*Directions for this task:* For the string "改变会使原数据一同改变", find every matching line in the records and copy it.
========================================================================
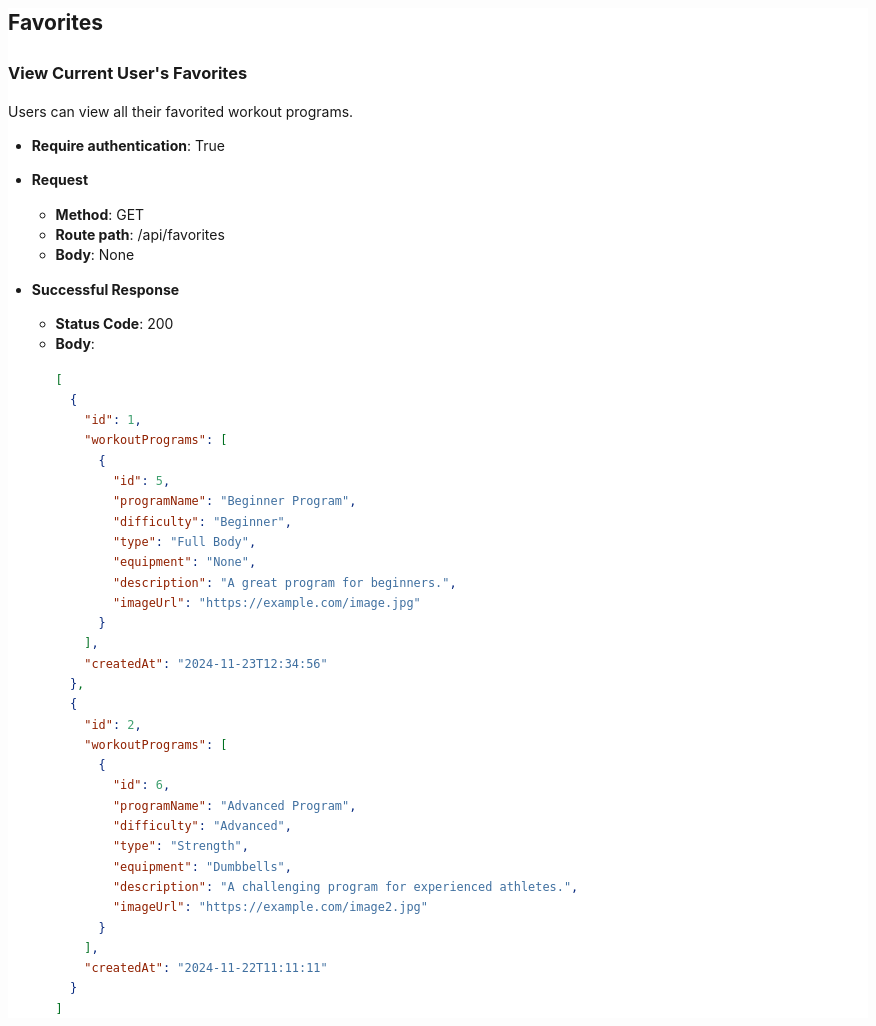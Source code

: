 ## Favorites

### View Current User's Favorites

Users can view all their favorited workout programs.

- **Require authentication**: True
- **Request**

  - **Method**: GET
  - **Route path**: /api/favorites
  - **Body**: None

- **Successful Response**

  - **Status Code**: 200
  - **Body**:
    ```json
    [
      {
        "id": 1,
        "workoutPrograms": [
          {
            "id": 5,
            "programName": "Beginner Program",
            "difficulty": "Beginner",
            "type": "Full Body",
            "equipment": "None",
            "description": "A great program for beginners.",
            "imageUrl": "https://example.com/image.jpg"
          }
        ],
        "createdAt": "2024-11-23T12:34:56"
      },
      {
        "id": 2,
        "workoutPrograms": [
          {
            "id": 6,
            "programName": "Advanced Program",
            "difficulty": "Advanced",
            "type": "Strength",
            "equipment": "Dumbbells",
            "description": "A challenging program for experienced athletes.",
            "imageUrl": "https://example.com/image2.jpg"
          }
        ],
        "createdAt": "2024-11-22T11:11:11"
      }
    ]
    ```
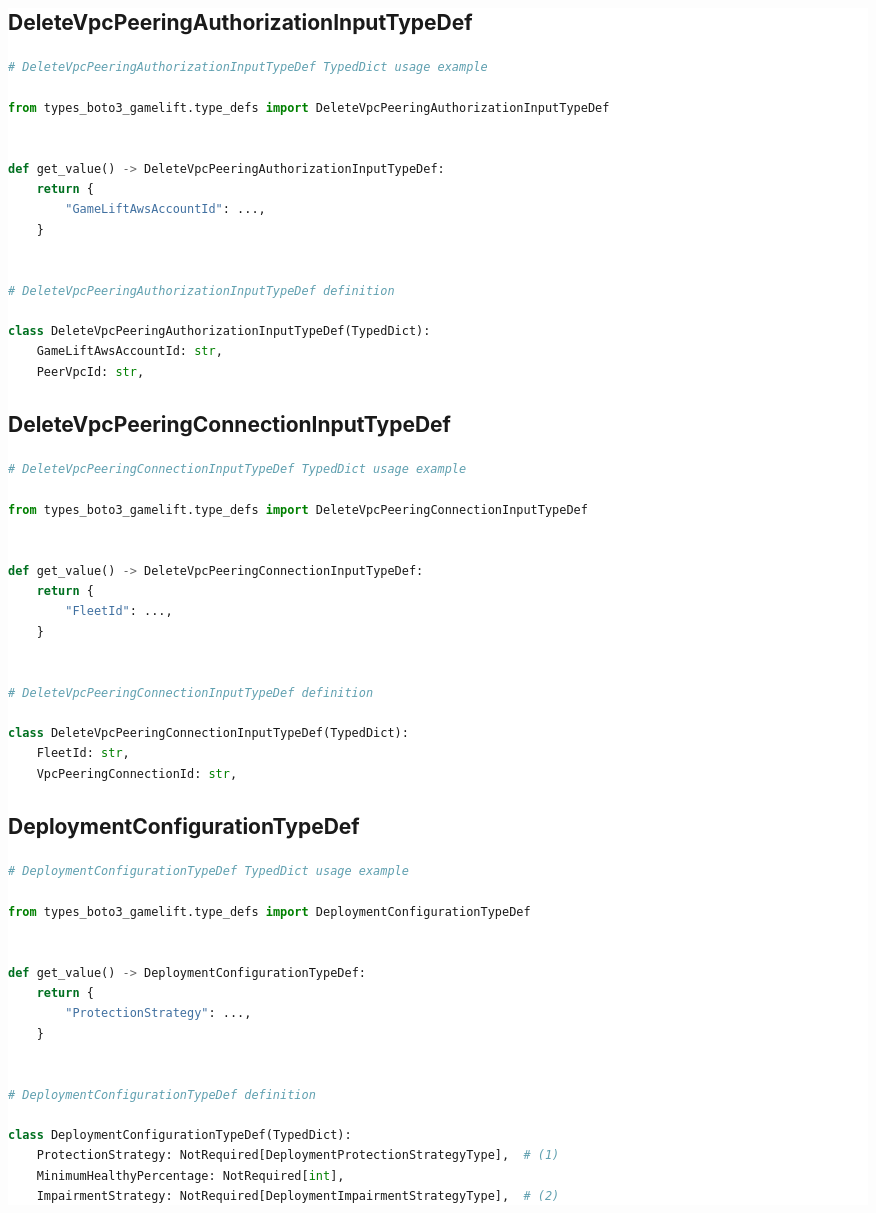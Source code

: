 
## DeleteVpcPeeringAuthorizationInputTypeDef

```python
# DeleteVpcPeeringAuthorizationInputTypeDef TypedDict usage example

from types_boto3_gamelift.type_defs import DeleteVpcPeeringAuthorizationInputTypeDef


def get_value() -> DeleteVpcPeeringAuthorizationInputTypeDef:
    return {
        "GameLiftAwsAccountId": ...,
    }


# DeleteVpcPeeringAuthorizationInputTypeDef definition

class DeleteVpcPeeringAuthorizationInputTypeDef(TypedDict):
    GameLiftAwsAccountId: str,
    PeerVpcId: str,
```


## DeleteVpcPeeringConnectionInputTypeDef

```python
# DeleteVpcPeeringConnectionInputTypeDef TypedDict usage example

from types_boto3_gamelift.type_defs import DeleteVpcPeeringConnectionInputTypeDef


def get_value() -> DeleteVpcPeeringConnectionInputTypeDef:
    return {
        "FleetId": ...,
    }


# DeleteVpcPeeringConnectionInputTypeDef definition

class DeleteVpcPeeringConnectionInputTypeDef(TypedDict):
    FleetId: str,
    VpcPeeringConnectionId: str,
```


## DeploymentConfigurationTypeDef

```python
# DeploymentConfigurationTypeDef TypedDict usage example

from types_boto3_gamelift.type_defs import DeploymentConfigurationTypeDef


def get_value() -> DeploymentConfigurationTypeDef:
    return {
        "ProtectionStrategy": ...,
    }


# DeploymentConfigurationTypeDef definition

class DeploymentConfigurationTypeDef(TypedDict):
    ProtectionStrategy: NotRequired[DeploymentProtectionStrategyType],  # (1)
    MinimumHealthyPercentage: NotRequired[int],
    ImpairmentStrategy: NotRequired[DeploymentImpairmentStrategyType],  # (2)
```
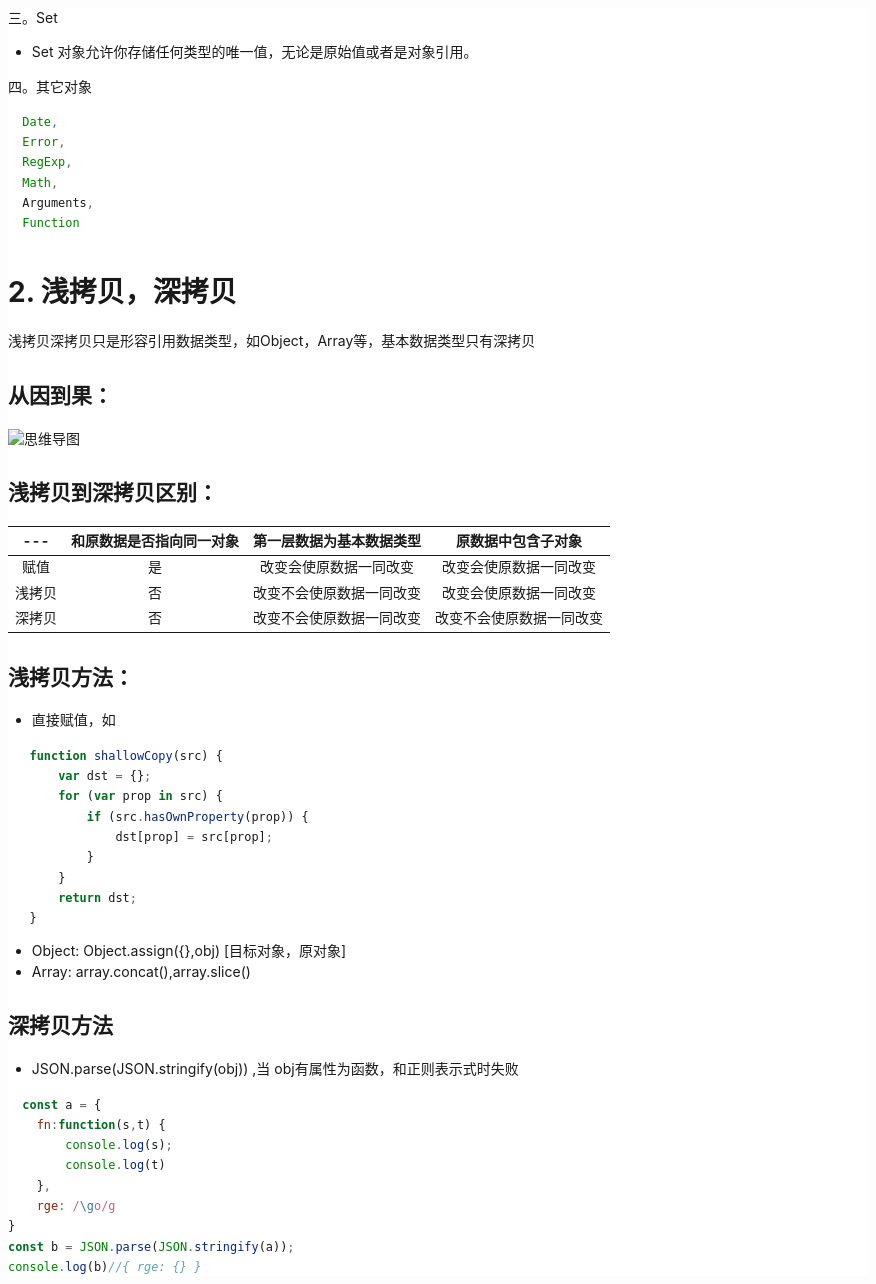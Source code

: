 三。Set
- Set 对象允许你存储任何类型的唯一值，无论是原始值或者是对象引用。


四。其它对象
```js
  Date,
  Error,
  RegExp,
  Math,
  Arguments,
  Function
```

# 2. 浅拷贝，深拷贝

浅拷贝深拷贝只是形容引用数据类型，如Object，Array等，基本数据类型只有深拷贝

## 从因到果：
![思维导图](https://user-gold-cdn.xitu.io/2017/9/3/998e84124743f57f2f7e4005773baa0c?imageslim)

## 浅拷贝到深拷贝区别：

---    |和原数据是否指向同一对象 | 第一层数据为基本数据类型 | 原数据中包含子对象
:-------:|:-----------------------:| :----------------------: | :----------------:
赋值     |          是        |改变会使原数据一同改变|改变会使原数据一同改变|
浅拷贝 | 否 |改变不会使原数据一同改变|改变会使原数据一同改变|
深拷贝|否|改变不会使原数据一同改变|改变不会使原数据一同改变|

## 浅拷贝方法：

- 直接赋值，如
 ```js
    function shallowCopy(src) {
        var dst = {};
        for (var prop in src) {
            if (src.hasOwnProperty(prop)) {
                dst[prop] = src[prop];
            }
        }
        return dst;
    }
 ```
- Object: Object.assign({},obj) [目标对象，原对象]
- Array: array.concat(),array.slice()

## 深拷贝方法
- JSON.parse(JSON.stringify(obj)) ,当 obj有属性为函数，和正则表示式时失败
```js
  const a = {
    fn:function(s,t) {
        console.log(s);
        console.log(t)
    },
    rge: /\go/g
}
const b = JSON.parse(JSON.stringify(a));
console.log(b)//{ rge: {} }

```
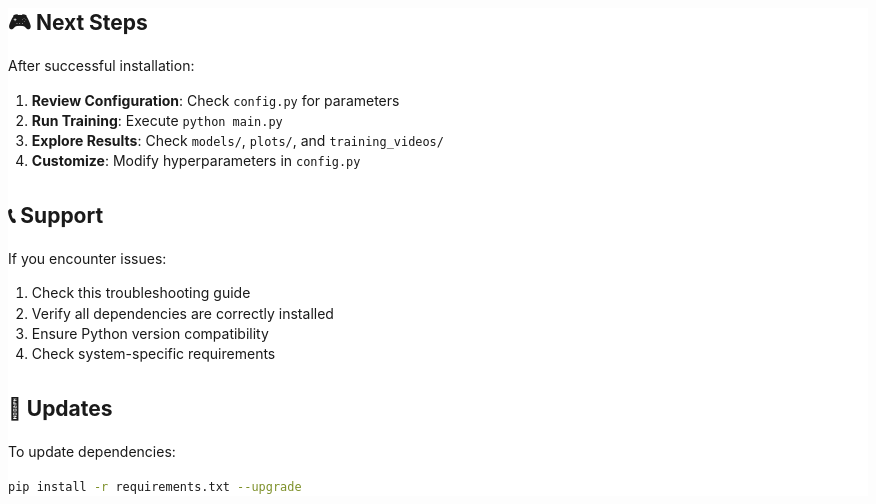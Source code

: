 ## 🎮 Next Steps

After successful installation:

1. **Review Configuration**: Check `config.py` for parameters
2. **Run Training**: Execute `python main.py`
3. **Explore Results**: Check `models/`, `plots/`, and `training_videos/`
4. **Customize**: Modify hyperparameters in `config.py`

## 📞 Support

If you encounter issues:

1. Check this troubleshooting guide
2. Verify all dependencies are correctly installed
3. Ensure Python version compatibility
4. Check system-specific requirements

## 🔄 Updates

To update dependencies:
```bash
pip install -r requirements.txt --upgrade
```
========================================================================
*Solution for this exercise:*
赋值     |          是        |改变会使原数据一同改变|改变会使原数据一同改变|
浅拷贝 | 否 |改变不会使原数据一同改变|改变会使原数据一同改变|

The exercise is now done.